Fahnen mit dem Anti-Atomkraft-Logo werden am 24.04.2016 in Brokdorf (Schleswig-Holstein) von Aktivisten auf dem Deich neben einem Schriftzug aus Holz der das Abschalten des Kernkraftwerks Brokdorf fordert in die Höhe gehalten.

Foto: dpa/Axel Heimken

Zum 30. Jahrestag von Tschernobyl machen Kernkraftgegner in Brokdorf (Schleswig-Holstein) mit einer Protest- und Kulturmeile auf die Gefahren von Atomenergie aufmerksam.

30 Jahre nach Tschernobyl: Verbände fordern Ende für Risikoreaktoren
Zum 30. Jahrestag der Atomkatastrophe im ukrainischen Tschernobyl haben Umweltorganisationen das sofortige Abschalten von störanfälligen Reaktoren in Europa gefordert.

"Tschernobyl hat bewiesen, dass die nukleare Technik nicht beherrschbar ist", sagte der Bundesgeschäftsführer der Deutschen Umwelthilfe, Sascha Müller-Kraenner, am Montag in Berlin. Alle Risikomeiler in der EU müssten vom Netz gehen, die nukleare Gefahr mache nicht an Grenzen halt. Im Südwesten Deutschlands stünden einige der ältesten und baufälligsten Reaktoren Europas. Zudem würden etwa in Philippsburg und Biblis immer wieder Sicherheitsvorschriften missachtet.

Beispiele: Philippsburg und Biblis, Leibstadt und Beznau, Fessenheim und Tihange

Der Präsident des Naturschutzbundes (Nabu), Olaf Tschimpke, sagte, 30 Jahre nach Tschernobyl seien die Nachrichten noch immer geprägt "von Beinahe-Unfällen und Schlampereien bei der Sicherheit von Atomkraftwerken". Dies sei ein Hohn gegenüber den Opfern der Atomkatastrophe.
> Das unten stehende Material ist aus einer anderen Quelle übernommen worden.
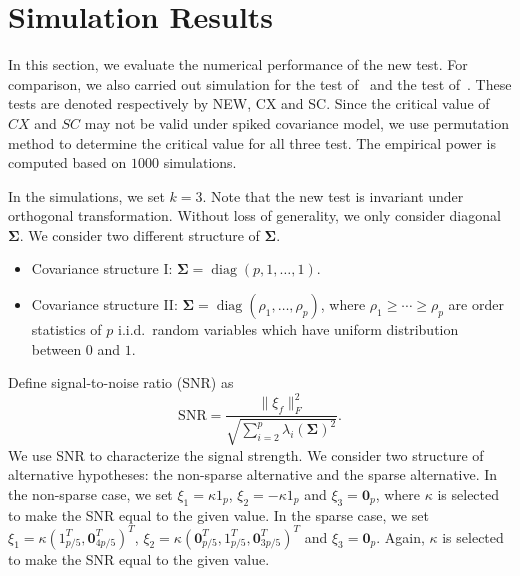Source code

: \documentclass[12pt]{article} %
\DeclareMathOperator{\mytr}{tr}
\DeclareMathOperator{\mydiag}{diag}
\newcommand{\bfsym}[1]{\ensuremath{\boldsymbol{#1}}}
\def\bSigma {\bfsym {\Sigma}}
\theoremstyle{definition}
\begin{document}




\section{Simulation Results}

In this section, we evaluate the numerical performance of the new test. For comparison, we also carried out simulation for the test of~\citet{Cai2014High} and the test of~\citet{Schott2007Some}.
These tests are denoted respectively by NEW, CX and SC.
Since the critical value of $CX$ and $SC$ may not be valid under spiked covariance model, we use permutation method to determine the critical value for all three test.
The empirical power is computed based on $1000$ simulations.

In the simulations, we set $k=3$.
Note that the new test is invariant under orthogonal transformation.
Without loss of generality, we only consider diagonal $\bSigma$.
We consider two different structure of $\bSigma$.
\begin{itemize}
    \item
        Covariance structure I: $\bSigma=\mydiag(p,1,\ldots,1)$.
    \item
        Covariance structure II: $\bSigma=\mydiag(\rho_1,\ldots,\rho_p)$, where $\rho_1\geq \cdots\geq \rho_p$ are order statistics of $p$ i.i.d.\ random variables which have uniform distribution between $0$ and $1$.
\end{itemize}

Define signal-to-noise ratio (SNR) as
$$
\textrm{SNR}=\frac{\|\xi_f\|_F^2}{\sqrt{\sum_{i=2}^{p}\lambda_i(\bSigma)^2}}.
$$
We use SNR to characterize the signal strength.
We consider two structure of alternative hypotheses: the non-sparse alternative and the sparse alternative.
In the non-sparse case, we set $\xi_1=\kappa 1_p$, $\xi_2=-\kappa 1_p$ and $\xi_3=\mathbf{0}_p$, where $\kappa$ is selected to make the SNR equal to the given value.
In the sparse case, we set $\xi_1=\kappa (1_{p/5}^T,\mathbf{0}_{4p/5}^T)^T$, $\xi_2=\kappa (\mathbf{0}_{p/5}^T, 1_{p/5}^T,\mathbf{0}_{3p/5}^T)^T$ and $\xi_3=\mathbf{0}_p$. Again, $\kappa$ is selected to make the SNR equal to the given value.
\end{document}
Der deutsche Atomausstieg bringe keine Sicherheit, "wenn Kontrollen in Atomreaktoren nur vorgetäuscht werden, wie jüngst in Philippsburg aufgedeckt, oder Pannenreaktoren in direkter Grenznähe in Belgien und Frankreich weiterbetrieben werden", betonte der Nabu-Chef. 
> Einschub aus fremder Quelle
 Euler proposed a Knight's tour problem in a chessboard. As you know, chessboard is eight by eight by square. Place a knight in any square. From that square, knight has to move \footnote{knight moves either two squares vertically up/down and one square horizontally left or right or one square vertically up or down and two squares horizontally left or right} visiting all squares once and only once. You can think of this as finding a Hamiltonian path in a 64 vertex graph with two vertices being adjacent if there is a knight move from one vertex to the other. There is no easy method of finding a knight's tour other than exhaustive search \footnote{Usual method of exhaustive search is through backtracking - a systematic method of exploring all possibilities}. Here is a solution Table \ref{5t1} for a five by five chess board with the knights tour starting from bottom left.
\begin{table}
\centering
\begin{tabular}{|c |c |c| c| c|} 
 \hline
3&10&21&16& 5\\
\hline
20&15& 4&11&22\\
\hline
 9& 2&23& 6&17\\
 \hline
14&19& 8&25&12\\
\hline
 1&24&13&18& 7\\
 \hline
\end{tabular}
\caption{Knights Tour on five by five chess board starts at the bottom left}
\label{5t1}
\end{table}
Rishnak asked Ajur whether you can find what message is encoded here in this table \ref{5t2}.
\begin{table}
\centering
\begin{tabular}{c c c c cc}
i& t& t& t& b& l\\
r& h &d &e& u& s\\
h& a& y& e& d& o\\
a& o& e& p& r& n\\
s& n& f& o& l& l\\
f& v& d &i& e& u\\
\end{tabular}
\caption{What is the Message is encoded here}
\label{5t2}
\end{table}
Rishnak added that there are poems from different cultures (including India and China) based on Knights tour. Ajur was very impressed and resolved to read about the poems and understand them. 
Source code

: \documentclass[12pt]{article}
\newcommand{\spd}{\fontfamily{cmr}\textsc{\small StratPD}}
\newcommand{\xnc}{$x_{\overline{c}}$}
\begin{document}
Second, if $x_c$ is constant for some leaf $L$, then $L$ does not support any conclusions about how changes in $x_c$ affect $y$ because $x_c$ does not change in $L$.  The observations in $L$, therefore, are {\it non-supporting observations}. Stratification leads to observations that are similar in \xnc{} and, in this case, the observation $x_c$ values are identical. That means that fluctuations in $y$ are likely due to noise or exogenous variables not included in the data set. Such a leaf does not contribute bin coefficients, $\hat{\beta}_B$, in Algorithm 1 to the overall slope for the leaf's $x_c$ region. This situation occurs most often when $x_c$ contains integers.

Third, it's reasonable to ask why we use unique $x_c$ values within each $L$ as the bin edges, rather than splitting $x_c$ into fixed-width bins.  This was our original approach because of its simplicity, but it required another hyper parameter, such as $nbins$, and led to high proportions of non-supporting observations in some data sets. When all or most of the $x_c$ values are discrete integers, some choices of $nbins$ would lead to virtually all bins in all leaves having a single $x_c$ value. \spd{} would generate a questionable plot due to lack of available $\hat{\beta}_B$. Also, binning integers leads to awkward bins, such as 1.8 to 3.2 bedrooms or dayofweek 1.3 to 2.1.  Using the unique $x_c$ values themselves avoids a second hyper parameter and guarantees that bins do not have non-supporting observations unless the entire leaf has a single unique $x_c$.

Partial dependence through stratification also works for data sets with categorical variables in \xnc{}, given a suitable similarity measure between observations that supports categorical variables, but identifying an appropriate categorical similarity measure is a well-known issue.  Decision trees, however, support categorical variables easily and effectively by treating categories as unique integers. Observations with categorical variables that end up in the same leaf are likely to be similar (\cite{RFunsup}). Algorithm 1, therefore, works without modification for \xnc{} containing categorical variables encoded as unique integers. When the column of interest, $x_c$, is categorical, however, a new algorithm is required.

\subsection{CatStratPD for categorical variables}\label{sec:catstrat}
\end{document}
Am 26. April 1986 explodierte in Tschernobyl ein Atomreaktor. Die Zahl der Todesopfer und die gesundheitlichen Langzeitfolgen durch die freigesetzte radioaktive Strahlung sind umstritten. Die Weltgesundheitsorganisation geht von rund 8.000 Todesopfern aus. 



Als Beispiele für gefährliche Atomreaktoren nannte die Umwelthilfe neben Philippsburg und Biblis die schweizerischen Atomkraftwerke (AKW) Leibstadt und Beznau, das im elsässischen Fessenheim stehende AKW sowie die belgischen Reaktoren Tihange 2 und Doel 3. Die Gefahr, die von diesen veralteten Kraftwerken ausgehe, sei real und nicht zu rechtfertigen, sagte Müller-Kraenner.

Nabu und Deutsche Umwelthilfe mahnen deshalb eine Überarbeitung des Euratom-Vertrages von 1957 an, nachdem bislang jeder EU-Staat allein über den Bau und Betrieb von AKW entscheiden darf. Nötig seien verbindliche Mindestanforderungen wie etwa eine Umweltverträglichkeitsprüfung vor einer Laufzeitverlängerung. Bisher sei dies nur für den Neu- und Abbau von Kernkraftwerken verpflichtend.